Source texts of formatted documents:
◇ ◇ ◇ ◇ ◇ ◇ ◇

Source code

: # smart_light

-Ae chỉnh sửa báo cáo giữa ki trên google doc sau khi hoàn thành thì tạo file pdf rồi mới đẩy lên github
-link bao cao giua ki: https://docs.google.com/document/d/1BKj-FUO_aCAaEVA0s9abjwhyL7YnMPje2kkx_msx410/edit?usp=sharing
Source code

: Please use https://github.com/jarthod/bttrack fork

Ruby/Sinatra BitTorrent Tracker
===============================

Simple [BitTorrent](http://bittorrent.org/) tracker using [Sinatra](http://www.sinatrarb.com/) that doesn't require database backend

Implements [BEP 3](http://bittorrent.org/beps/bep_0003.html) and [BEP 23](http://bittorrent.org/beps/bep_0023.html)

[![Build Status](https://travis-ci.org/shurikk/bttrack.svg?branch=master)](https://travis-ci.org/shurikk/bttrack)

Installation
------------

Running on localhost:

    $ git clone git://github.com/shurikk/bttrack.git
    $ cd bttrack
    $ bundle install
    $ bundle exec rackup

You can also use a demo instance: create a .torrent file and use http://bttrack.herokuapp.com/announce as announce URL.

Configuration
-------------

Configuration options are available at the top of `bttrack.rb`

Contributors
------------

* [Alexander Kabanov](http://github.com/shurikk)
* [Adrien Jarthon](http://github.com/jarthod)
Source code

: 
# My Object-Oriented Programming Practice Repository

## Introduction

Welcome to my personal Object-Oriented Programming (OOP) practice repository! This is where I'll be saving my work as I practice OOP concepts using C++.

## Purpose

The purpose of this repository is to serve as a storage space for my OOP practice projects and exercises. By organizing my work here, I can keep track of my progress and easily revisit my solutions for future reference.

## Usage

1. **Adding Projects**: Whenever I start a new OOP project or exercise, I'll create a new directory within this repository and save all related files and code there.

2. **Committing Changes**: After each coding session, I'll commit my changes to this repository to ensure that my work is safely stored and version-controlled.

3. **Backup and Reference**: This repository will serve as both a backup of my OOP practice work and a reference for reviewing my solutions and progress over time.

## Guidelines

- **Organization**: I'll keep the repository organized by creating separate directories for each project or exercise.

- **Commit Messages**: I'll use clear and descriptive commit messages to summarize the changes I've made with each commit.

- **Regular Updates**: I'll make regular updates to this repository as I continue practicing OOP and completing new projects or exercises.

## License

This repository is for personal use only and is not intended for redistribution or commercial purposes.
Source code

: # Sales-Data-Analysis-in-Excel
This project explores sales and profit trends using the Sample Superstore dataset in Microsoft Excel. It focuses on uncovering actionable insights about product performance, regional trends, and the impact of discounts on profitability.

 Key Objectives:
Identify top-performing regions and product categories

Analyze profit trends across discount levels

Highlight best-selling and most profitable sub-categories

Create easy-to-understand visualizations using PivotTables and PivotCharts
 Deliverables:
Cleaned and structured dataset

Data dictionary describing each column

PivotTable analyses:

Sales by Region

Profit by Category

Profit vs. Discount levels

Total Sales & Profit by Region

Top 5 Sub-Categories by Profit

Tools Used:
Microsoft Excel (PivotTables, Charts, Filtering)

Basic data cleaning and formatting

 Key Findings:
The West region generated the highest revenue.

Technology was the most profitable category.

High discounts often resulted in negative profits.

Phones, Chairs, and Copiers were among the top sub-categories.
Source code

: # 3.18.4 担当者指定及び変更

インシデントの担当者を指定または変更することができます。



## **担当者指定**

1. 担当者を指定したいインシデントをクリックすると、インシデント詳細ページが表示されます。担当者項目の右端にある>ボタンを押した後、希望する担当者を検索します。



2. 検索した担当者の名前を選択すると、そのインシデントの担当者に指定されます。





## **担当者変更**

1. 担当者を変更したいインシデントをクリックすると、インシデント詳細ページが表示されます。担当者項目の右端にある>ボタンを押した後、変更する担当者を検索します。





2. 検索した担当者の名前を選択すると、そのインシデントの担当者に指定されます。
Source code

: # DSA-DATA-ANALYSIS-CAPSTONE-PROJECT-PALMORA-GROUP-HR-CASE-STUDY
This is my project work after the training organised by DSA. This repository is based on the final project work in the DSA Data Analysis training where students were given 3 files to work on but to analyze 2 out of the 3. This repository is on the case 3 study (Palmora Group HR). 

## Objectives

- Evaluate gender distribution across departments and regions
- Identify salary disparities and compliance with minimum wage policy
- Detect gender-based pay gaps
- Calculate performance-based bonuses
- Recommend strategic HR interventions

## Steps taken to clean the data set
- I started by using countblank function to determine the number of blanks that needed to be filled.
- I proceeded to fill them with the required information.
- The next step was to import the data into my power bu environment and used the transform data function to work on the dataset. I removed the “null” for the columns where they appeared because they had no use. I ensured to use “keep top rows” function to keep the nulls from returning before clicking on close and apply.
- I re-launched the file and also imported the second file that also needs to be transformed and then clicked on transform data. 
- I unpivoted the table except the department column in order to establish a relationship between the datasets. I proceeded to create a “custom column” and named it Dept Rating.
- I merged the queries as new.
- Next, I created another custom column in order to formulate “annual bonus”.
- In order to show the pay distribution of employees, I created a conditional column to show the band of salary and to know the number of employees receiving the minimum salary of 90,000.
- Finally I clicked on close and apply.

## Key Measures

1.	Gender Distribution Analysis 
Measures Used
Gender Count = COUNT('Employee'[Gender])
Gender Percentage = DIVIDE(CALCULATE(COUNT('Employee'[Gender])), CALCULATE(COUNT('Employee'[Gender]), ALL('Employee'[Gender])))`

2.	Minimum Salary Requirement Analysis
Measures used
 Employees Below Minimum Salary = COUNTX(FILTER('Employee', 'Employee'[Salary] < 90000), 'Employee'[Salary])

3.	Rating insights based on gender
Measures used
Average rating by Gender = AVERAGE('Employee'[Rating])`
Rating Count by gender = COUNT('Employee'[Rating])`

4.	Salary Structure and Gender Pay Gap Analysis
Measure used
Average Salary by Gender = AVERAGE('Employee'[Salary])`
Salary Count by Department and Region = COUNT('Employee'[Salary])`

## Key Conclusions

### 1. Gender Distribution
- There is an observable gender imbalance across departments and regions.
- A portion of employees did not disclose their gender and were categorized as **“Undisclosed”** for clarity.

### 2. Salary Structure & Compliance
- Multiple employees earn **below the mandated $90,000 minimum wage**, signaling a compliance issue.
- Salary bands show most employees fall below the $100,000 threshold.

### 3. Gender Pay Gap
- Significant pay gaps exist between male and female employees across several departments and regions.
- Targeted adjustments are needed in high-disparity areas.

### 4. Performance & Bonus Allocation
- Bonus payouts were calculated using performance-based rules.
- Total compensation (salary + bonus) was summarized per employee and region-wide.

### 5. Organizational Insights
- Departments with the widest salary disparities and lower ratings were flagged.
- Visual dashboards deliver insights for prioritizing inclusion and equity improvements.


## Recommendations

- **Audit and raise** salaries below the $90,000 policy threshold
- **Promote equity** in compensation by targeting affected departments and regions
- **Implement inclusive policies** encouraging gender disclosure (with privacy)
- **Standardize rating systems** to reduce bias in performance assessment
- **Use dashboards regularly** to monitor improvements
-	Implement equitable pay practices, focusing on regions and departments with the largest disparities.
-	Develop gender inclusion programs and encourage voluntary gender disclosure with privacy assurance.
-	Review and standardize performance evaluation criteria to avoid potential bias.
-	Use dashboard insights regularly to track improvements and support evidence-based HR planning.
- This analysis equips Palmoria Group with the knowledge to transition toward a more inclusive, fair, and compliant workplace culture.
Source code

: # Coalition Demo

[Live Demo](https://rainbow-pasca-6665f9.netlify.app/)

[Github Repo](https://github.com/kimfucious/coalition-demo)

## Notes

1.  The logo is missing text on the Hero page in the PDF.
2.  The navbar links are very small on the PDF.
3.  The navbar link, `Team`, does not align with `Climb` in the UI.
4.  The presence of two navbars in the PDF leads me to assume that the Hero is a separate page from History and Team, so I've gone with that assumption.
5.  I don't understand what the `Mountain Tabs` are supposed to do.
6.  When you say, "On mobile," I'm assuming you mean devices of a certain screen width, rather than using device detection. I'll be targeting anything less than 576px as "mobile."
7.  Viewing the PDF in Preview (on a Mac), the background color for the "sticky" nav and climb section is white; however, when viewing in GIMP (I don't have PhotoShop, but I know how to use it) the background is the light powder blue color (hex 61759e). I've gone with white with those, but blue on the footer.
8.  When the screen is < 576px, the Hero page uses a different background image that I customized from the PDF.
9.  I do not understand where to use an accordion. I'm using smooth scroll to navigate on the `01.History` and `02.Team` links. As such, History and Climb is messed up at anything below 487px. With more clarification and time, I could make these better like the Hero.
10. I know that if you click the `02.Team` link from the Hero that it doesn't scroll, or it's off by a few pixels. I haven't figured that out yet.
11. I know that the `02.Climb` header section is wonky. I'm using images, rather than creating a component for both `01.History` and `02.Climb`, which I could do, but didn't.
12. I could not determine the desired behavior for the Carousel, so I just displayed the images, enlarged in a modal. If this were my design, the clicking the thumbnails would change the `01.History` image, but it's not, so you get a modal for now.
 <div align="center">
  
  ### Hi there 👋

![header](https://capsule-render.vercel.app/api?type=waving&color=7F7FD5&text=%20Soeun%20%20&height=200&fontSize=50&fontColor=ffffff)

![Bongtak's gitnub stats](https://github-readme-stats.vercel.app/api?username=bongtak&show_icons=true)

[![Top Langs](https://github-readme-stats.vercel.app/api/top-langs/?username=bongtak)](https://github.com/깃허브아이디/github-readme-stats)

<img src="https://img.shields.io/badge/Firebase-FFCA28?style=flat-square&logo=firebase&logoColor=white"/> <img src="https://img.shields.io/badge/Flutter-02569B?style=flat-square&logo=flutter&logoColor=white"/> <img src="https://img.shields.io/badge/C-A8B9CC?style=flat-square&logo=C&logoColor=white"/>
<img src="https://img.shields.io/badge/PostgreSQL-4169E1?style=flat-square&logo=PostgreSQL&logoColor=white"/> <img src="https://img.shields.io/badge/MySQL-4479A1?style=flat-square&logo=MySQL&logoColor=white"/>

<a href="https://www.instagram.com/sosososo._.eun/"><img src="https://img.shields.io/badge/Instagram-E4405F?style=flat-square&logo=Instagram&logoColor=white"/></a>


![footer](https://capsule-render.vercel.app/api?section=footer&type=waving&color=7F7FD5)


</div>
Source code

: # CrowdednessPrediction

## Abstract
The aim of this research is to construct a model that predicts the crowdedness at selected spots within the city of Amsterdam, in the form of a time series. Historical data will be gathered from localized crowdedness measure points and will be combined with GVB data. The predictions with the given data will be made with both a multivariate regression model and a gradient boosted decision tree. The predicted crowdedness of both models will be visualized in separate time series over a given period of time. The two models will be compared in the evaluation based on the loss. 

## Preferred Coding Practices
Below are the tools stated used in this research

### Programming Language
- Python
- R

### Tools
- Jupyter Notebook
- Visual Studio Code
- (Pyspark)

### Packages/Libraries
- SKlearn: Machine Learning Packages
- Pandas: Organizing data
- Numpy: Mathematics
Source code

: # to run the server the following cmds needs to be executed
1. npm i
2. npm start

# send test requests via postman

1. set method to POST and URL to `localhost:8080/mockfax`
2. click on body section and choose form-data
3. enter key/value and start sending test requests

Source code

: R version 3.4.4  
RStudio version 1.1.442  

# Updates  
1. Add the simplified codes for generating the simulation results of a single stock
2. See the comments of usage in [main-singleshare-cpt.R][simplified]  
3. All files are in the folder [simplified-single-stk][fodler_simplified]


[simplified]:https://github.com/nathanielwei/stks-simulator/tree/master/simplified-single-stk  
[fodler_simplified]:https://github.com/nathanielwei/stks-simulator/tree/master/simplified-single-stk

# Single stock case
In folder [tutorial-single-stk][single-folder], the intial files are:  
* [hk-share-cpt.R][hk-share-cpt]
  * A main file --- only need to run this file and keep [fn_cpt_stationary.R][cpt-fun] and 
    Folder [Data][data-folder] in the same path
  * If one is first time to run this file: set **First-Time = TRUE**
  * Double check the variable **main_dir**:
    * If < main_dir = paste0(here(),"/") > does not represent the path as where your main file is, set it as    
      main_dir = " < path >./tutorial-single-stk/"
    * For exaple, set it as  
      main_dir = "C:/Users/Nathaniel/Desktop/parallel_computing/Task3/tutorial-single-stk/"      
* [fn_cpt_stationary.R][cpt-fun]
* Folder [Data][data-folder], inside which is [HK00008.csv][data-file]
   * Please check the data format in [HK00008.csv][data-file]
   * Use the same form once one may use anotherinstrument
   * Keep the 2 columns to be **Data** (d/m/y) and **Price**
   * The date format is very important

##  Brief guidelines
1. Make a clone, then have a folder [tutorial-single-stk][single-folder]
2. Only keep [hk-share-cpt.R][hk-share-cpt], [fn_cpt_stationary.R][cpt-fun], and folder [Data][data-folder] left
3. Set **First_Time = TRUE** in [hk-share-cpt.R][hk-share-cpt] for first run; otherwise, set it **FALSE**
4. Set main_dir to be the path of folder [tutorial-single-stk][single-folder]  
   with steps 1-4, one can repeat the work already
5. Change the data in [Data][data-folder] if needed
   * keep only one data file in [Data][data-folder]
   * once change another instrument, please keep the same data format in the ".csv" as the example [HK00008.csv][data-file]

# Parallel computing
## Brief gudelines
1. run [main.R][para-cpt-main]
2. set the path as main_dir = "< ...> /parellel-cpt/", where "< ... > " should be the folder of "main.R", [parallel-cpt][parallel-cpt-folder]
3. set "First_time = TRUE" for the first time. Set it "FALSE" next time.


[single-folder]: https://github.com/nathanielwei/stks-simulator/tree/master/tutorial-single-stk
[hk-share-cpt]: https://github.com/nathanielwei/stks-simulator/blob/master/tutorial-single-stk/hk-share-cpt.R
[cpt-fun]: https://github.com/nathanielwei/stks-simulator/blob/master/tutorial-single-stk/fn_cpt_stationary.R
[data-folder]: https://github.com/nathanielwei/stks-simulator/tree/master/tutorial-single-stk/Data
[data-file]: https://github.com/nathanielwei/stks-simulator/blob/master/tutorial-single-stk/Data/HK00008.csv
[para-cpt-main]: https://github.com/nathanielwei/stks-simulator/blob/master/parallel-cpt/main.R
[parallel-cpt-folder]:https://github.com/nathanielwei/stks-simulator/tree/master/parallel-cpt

◇ ◇ ◇ ◇ ◇ ◇ ◇

:: Problem description ::
Using the entries above, repeat only the lines from the one containing "Measure used" through the one containing "- There is an", end lines included.

:: Solution ::
Measure used
Average Salary by Gender = AVERAGE('Employee'[Salary])`
Salary Count by Department and Region = COUNT('Employee'[Salary])`

## Key Conclusions

### 1. Gender Distribution
- There is an observable gender imbalance across departments and regions.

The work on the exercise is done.